Virtus Walter 9 – Pro Vagno 5

Reti: Mazza (6), M. Lazzarini (3), Mauro, Vagno, Rudy, Pablo (2)

Virtus Walter: Pablo, Rudy, Mazza, Ciro, F. Lazzarini.
Pro Vagno: Vagno, M. Lazzarini, Di Pietro, Marcozzi, Mauro.

MAZZAte per Vagno

Manuel “Fellatio” Mazza manda tutti in visibilio con una sestina vincente che svuota il Generale di tutta la sua virilità.
Le prime fasi di gioco sono molto combattute e, a regalare piacere, è proprio Mazza che segna dopo una bella azione solitaria.

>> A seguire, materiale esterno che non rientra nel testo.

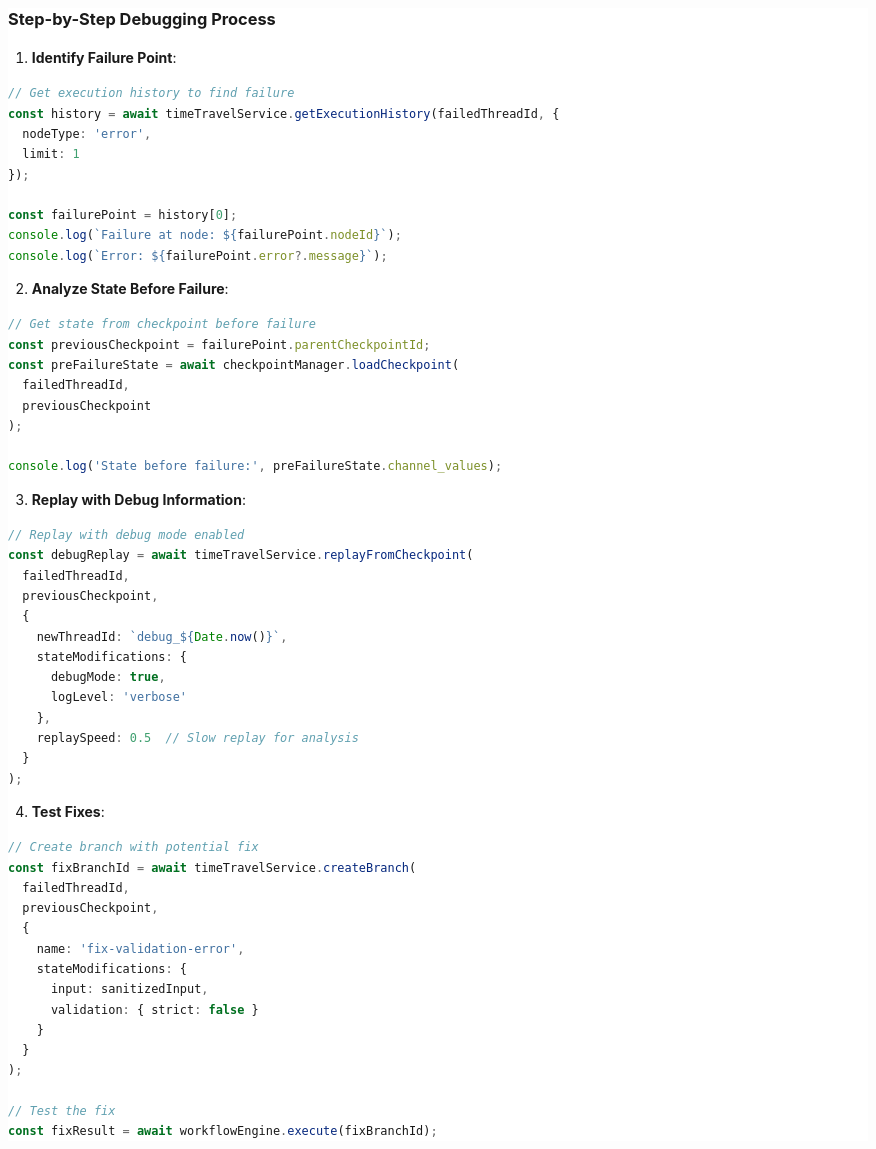 ### Step-by-Step Debugging Process

1. **Identify Failure Point**:
```typescript
// Get execution history to find failure
const history = await timeTravelService.getExecutionHistory(failedThreadId, {
  nodeType: 'error',
  limit: 1
});

const failurePoint = history[0];
console.log(`Failure at node: ${failurePoint.nodeId}`);
console.log(`Error: ${failurePoint.error?.message}`);
```

2. **Analyze State Before Failure**:
```typescript
// Get state from checkpoint before failure
const previousCheckpoint = failurePoint.parentCheckpointId;
const preFailureState = await checkpointManager.loadCheckpoint(
  failedThreadId, 
  previousCheckpoint
);

console.log('State before failure:', preFailureState.channel_values);
```

3. **Replay with Debug Information**:
```typescript
// Replay with debug mode enabled
const debugReplay = await timeTravelService.replayFromCheckpoint(
  failedThreadId,
  previousCheckpoint,
  {
    newThreadId: `debug_${Date.now()}`,
    stateModifications: {
      debugMode: true,
      logLevel: 'verbose'
    },
    replaySpeed: 0.5  // Slow replay for analysis
  }
);
```

4. **Test Fixes**:
```typescript
// Create branch with potential fix
const fixBranchId = await timeTravelService.createBranch(
  failedThreadId,
  previousCheckpoint,
  {
    name: 'fix-validation-error',
    stateModifications: {
      input: sanitizedInput,
      validation: { strict: false }
    }
  }
);

// Test the fix
const fixResult = await workflowEngine.execute(fixBranchId);
```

Poco dopo apre il bar e al grido “Mojito per tutti!” Lazzarini pareggia. “RuDyva” non ci sta e guadagna un pallone a centrocampo servendolo poi per Mazza che raddoppia. Il Generale manda tutti all’attacco e, dopo un palo clamoroso di Mauro, con un pregevole passaggio manda a rete nuovamente Marco Lazzarini. Un tiro da fuori area di Mauro “Scheggia letale” porta in vantaggio la Pro Vagno ma Mazza, protagonista assoluto, aggira tutta la difesa avversaria e porta il match sul 3-3. L’ondata orgasmica non si placa e, con un fendente sotto la traversa, Manuel manda avanti la Virtus Walter. Il 5-3 nasce da una palla rubata dal fenomeno della serata e servita deliziosamente a Rudy che non perdona. La fuga dura poco: prima Marcozzi colpisce la traversa, poi “Mojito” ruba palla e accorcia. Rum e zucchero di canna scatenano la Pro Vagno e, se prima la traversa nega il pari, il rigore calciato dal capitano fissa il risultato sul 5-5. Incredibilmente il Generale perde di mano la situazione, Di Pietro scorda la lezione che un “Maestro” non dovrebbe mai dimenticare e la squadra cola a picco. “Pendolino” Ciro chiude ogni spazio aiutato dall’imponente “Montagna di luce” al suo fianco, così Pablo è libero di andare in avanti rubando palloni a ripetizione e gonfiando la rete due volte. A chiudere i conti è lo splendido Mazza che prima trasforma in oro un’azione solitaria, poi porta il risultato sul definitivo 9-5 con un contropiede rapido e letale che fa piangere lacrime amare al povero Generale.